My presumption is that this is the EMI mastering (no source is given). There are three mp3 files, one for each act. The mp3 bitrate is 192kbps, which isn't great but probably adequate for this early 50s mono recording [I find it perfectly acceptable].

I'm in the process of taking the mp3 files and inserting track points, and even re-equalizing it to see if I can get the sound quality a little fuller.

BTW this site has some pretty remarkable stuff for download--all out of original copyright so that's why they can sell them as they do. Most all the operas are 1 Euro for the complete work, same for symphonies, quartets etc. as long as you don't mind the long file lengths. Imagine getting the Krauss 1953 Ring cycle for 4 Euros! Just be prepared to give up all the packaging benefits, etc.


----------



## Admiral (Dec 27, 2014)

Let's resurrect this thread: any new developments in Callas Traviatas - especially regarding sound quality?

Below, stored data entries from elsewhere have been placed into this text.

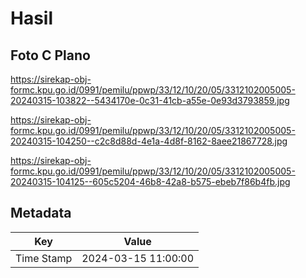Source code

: # Hasil

## Foto C Plano

https://sirekap-obj-formc.kpu.go.id/0991/pemilu/ppwp/33/12/10/20/05/3312102005005-20240315-103822--5434170e-0c31-41cb-a55e-0e93d3793859.jpg

https://sirekap-obj-formc.kpu.go.id/0991/pemilu/ppwp/33/12/10/20/05/3312102005005-20240315-104250--c2c8d88d-4e1a-4d8f-8162-8aee21867728.jpg

https://sirekap-obj-formc.kpu.go.id/0991/pemilu/ppwp/33/12/10/20/05/3312102005005-20240315-104125--605c5204-46b8-42a8-b575-ebeb7f86b4fb.jpg


## Metadata

| Key        | Value               |
| ---------- | ------------------- |
| Time Stamp | 2024-03-15 11:00:00 |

[I have the 1953 from the big box and the 1958 London]. The 1953 is good but congested in even moderate passages. I have the Virtuoso 1958 and find the sound pretty good in spots and bad in other spots.


----------



## Tsaraslondon (Nov 7, 2013)

Just found this thread, which I somehow missed and never got round to contributing to.

Of all the roles in Callas's repertoire, Violetta was the one that went throught the greatest development. These are the performance known to exist in sound.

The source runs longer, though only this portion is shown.